## Your task
Give again, word for word, every line below from the one that has "- **Vite** for fast development and building" through the one that has "- **Adaptive interface**", both included, and no others.

## Records to use
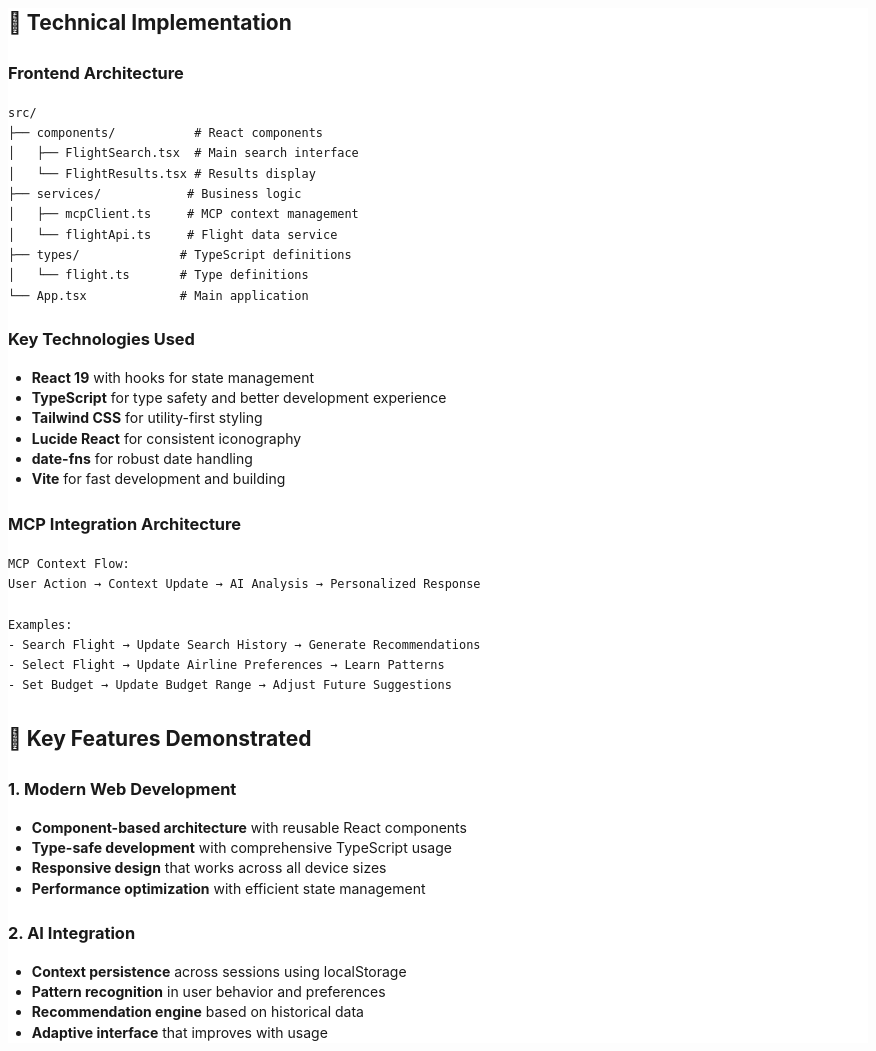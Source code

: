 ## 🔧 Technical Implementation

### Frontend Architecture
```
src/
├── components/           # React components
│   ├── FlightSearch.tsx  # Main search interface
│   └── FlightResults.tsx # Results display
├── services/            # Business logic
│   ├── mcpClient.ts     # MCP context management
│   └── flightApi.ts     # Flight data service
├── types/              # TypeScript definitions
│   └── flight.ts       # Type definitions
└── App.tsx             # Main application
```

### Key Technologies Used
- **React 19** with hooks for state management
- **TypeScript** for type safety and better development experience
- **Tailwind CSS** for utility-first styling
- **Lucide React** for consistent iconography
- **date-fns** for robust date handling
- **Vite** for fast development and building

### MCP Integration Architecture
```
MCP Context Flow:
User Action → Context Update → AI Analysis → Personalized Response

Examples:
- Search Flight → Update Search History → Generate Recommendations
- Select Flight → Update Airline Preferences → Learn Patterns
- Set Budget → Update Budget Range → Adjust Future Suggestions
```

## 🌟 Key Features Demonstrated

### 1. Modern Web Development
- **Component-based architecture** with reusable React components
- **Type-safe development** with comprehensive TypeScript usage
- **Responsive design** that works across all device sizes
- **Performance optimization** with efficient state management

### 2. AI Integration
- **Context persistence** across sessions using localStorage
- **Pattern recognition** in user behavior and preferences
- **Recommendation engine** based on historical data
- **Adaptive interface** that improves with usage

---

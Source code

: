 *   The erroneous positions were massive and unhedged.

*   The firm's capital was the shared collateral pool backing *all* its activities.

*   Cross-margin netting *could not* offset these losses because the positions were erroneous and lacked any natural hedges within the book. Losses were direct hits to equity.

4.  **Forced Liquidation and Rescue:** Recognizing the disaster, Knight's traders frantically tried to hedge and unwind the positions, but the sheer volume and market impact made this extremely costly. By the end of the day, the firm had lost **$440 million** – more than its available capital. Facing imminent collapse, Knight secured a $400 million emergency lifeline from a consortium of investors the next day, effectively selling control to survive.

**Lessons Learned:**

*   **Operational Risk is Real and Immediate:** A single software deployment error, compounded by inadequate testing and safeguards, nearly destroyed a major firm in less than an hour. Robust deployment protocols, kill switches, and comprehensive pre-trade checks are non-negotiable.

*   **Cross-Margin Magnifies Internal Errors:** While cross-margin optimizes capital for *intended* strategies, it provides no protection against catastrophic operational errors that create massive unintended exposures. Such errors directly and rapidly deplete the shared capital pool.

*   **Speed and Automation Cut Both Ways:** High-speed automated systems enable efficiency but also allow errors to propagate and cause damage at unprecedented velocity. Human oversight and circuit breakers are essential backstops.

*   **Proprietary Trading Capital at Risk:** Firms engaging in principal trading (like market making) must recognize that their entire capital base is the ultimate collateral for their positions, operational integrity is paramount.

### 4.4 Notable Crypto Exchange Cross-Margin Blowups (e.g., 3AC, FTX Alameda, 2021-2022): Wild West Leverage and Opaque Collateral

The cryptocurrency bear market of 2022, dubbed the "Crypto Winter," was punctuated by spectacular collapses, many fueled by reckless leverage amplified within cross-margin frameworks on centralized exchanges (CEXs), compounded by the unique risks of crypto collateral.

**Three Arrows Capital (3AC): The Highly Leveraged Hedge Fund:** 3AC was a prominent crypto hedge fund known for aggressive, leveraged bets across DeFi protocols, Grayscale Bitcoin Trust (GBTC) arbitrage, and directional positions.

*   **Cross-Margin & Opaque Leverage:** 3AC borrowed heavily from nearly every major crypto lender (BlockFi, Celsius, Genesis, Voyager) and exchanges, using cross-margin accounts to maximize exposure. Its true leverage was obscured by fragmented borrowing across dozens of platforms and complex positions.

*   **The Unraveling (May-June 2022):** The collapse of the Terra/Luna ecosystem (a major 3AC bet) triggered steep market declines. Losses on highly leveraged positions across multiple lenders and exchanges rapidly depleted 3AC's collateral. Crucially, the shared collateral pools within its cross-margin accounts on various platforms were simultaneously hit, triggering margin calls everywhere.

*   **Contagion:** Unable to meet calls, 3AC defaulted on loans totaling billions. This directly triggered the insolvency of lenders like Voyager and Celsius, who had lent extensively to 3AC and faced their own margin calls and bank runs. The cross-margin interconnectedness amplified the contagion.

## Task response
- **Vite** for fast development and building

### MCP Integration Architecture
```
MCP Context Flow:
User Action → Context Update → AI Analysis → Personalized Response

Examples:
- Search Flight → Update Search History → Generate Recommendations
- Select Flight → Update Airline Preferences → Learn Patterns
- Set Budget → Update Budget Range → Adjust Future Suggestions
```

## 🌟 Key Features Demonstrated

### 1. Modern Web Development
- **Component-based architecture** with reusable React components
- **Type-safe development** with comprehensive TypeScript usage
- **Responsive design** that works across all device sizes
- **Performance optimization** with efficient state management

### 2. AI Integration
- **Context persistence** across sessions using localStorage
- **Pattern recognition** in user behavior and preferences
- **Recommendation engine** based on historical data
- **Adaptive interface** that improves with usage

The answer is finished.